Windows 3.0 is nice if you use a PC-clone, but it is a tad hardware hungry. Reports indicate that a nice Windows platform is a 25 MHz 80386 machine with color VGA and 4 meg of memory. Microsoft claims that Windows runs on 8086 machines (XT-class), but recommends a 80286 with 2 meg of RAM as a minimum system. There are a lot of 386 machines out there, but when you get right down to it, by far the majority of them are 8086 and 286 machines with 640K of RAM. Those are the el-cheapo machines that everyone talks about getting because the price is right. Those are also the machines which are still going strong after being in service for three or four years.
A company called Geoworks is betting that most of those machines will never run Windows 3.0 comfortably and has introduced a competing - yes Virginia, some companies do try to compete with Microsoft - graphical interface to sit on top of DOS. This interface, called Geos, provides the same basic features as Windows 3.0 such as pre-emptive multitasking, multiple threads, bit-mapped and outline fonts, and device-independent graphics. However, Geos runs happily on machines as lowly as an XT with 512K of RAM, CGA or Hercules graphics, DOS 2.0 or later, 3 meg of hard disk space, and of course, a mouse. Not everyone has a mouse, but other than that, Geos's requirements are minimal. This is not to say that it doesn't run better on a 286 with extra memory (extended or expanded) and a nice color VGA monitor.

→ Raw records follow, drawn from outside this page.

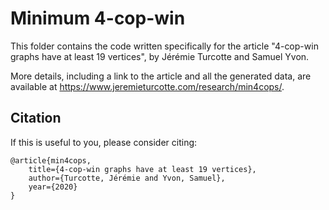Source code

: # Minimum 4-cop-win

This folder contains the code written specifically for the article "4-cop-win graphs have at least 19 vertices", by Jérémie Turcotte and Samuel Yvon.

More details, including a link to the article and all the generated data, are available at https://www.jeremieturcotte.com/research/min4cops/.

## Citation

If this is useful to you, please consider citing:

    @article{min4cops,
        title={4-cop-win graphs have at least 19 vertices},
        author={Turcotte, Jérémie and Yvon, Samuel},
        year={2020}
    }
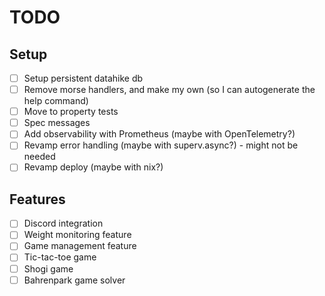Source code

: # TODO

## Setup
- [ ] Setup persistent datahike db
- [ ] Remove morse handlers, and make my own (so I can autogenerate the help command)
- [ ] Move to property tests
- [ ] Spec messages
- [ ] Add observability with Prometheus (maybe with OpenTelemetry?)
- [ ] Revamp error handling (maybe with superv.async?) - might not be needed
- [ ] Revamp deploy (maybe with nix?)

## Features
- [ ] Discord integration
- [ ] Weight monitoring feature
- [ ] Game management feature
- [ ] Tic-tac-toe game
- [ ] Shogi game
- [ ] Bahrenpark game solver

The Geoworks Ensemble has a number of applications to allow users to do something right away with a graphical environment. Included are Geo Write, Geo Draw, Geo Planner, Geo Dex, Geo Comm, Geo Manager, a notepad, and calculator. Both the OSF/Motif interface and a Presentation Manager-type interface are included so you can pick and choose what the interface looks like. Geoworks has had some experience in this arena since there are versions of Geos for various Commodore computers and the Apple II line. We doubt that Geoworks will steal Microsoft's thunder since it's hard to beat a $10 million advertising campaign such as the one Windows 3.0 was treated to, but for many millions of PC users, Geos might put a bit of a shine on DOS.